This review is taken from PN Review 1, Volume 4 Number 1, October - December 1977.
ADORATION AND ITS FRUITS
Barbara Charlesworth Gelpi and Albert Gelpi (Eds.), Adrienne Rich's Poetry: Texts of the Poems, The Poet on Her Work, Reviews and Criticism, W. W. Norton & Co., New York (no price listed).
This book has aroused quite a lot of resentment in America, and not a little contempt for the editors. After all, who does Adrienne Rich think she is? Reading closely in the preface, it turns out that it began as a 'project' suggested to the editors by someone named John Benedict, though Ms Rich has cooperated materially as well as in spirit. It is designed, as are the other Norton Critical Editions, for an undergraduate readership. More precisely, for undergraduates at universities with poor library facilities, or for students who are not expected to do much work in encyclopedias and dictionaries.
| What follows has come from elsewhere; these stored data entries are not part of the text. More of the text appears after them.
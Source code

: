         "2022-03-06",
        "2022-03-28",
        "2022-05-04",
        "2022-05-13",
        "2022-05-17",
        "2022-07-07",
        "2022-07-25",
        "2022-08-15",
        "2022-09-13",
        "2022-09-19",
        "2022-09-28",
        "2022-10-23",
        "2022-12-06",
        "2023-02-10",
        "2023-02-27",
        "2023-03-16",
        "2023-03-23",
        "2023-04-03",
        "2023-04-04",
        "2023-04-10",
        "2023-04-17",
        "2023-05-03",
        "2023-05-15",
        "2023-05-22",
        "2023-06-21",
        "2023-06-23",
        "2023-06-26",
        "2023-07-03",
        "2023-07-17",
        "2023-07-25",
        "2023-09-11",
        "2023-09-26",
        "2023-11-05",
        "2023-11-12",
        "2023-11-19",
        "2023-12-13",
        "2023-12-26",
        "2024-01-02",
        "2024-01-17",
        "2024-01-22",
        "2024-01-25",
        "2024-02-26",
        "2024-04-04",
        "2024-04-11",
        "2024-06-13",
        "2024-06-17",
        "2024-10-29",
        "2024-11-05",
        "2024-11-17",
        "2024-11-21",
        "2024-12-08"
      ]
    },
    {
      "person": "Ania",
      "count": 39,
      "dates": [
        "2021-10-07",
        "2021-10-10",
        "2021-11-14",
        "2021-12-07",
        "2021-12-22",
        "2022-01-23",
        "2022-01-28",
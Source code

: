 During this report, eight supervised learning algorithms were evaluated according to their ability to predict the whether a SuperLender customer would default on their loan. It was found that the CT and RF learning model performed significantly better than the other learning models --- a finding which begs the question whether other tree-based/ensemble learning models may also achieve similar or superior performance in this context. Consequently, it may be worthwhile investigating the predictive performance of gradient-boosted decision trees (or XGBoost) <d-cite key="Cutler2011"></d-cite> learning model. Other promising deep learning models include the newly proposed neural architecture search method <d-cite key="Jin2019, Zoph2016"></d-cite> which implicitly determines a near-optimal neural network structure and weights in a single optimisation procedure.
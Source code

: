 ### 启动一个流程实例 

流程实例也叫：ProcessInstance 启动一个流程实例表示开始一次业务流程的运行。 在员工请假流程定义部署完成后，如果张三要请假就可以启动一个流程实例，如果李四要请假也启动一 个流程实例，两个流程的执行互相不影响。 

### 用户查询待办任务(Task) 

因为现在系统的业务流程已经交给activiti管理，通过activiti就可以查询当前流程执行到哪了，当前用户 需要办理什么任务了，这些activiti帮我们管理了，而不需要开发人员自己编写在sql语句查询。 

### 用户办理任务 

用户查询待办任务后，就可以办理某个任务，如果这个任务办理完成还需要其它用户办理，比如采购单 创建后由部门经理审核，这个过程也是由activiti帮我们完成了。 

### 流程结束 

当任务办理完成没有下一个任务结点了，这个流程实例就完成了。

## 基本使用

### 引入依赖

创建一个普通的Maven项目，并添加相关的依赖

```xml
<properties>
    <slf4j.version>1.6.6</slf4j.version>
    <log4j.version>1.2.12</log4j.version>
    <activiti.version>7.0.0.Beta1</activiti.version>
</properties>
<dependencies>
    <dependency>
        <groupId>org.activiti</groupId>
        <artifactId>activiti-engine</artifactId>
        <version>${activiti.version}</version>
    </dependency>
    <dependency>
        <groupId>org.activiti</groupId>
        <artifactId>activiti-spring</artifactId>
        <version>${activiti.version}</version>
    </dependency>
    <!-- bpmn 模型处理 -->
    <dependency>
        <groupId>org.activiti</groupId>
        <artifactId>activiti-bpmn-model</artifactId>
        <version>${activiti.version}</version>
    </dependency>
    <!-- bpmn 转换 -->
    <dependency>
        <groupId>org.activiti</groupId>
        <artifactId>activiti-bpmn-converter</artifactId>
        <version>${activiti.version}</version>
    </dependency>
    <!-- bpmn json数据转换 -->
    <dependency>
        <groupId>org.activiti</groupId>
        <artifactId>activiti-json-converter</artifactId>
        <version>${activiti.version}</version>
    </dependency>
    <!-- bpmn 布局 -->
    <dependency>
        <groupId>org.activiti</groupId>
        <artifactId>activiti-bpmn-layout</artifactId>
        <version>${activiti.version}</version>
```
There are eighty-five pages of poems, most of which are lightly annotated. 'Mesopotamia is the ancient country between the Tigris and the Euphrates rivers'. The Random House Dictionary of the English Language tell us that Mesopotamia is 'an ancient country in Asia between the Tigris and Euphrates rivers. The modern republic of Iraq includes much of this region'. This is slightly more helpful, but turning back to the poem ('Night-break' from the volume Leaflets, 1969) what needs annotation is not Mesopotamia but something else:
Time is quiet doesn't break things
or even wound Things are in danger
from people The frail clay lamps
of Mesopotamia
row on row under glass
in the ethnological section
little hollows for dried-
up oil The refugees
with their identical
tales of escape I don't
collect what I can't ...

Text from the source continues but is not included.